__Recorded data__.
<<<<

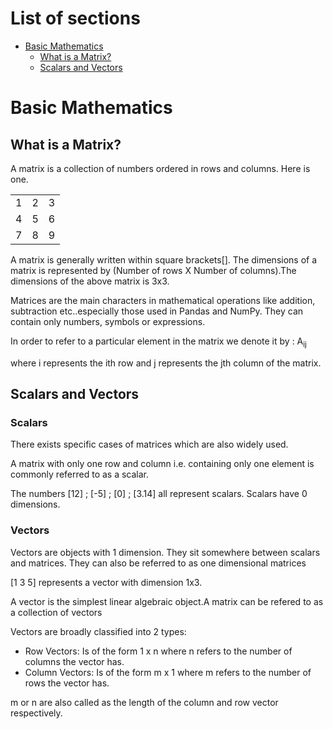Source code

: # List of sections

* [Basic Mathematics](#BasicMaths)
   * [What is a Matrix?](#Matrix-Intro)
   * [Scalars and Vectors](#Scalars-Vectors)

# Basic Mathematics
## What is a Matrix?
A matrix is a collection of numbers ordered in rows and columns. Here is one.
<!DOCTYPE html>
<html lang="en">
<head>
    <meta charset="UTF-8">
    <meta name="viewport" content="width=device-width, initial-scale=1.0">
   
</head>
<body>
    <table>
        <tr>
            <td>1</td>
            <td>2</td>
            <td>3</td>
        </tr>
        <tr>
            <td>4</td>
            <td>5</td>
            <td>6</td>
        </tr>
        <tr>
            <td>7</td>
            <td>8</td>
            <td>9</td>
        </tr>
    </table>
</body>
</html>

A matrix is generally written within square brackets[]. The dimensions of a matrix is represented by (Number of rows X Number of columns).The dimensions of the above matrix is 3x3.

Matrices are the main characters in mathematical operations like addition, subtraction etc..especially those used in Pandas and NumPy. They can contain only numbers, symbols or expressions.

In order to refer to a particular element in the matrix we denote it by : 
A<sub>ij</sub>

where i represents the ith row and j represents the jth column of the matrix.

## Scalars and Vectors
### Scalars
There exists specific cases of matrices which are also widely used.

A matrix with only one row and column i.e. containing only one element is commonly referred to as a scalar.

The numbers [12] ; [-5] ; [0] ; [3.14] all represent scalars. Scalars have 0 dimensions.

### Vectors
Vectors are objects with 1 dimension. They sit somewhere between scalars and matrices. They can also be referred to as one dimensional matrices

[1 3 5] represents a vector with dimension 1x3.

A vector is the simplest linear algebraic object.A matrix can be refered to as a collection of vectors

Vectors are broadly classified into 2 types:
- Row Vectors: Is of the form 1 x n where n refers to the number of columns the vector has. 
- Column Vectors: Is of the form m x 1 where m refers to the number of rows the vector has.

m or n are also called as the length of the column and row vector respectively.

>>>>
<<<<

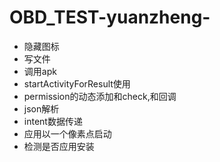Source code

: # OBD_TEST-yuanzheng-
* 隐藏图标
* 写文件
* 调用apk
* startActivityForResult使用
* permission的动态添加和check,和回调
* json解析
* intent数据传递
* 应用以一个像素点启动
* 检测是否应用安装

>>>>

__Task directions__. Would you print exactly, and only, the lines of the data above from the line with "Vectors are objects" through the line with "m or n are also", inclusive?

__Written response__.
Vectors are objects with 1 dimension. They sit somewhere between scalars and matrices. They can also be referred to as one dimensional matrices

[1 3 5] represents a vector with dimension 1x3.

A vector is the simplest linear algebraic object.A matrix can be refered to as a collection of vectors

Vectors are broadly classified into 2 types:
- Row Vectors: Is of the form 1 x n where n refers to the number of columns the vector has. 
- Column Vectors: Is of the form m x 1 where m refers to the number of rows the vector has.

m or n are also called as the length of the column and row vector respectively.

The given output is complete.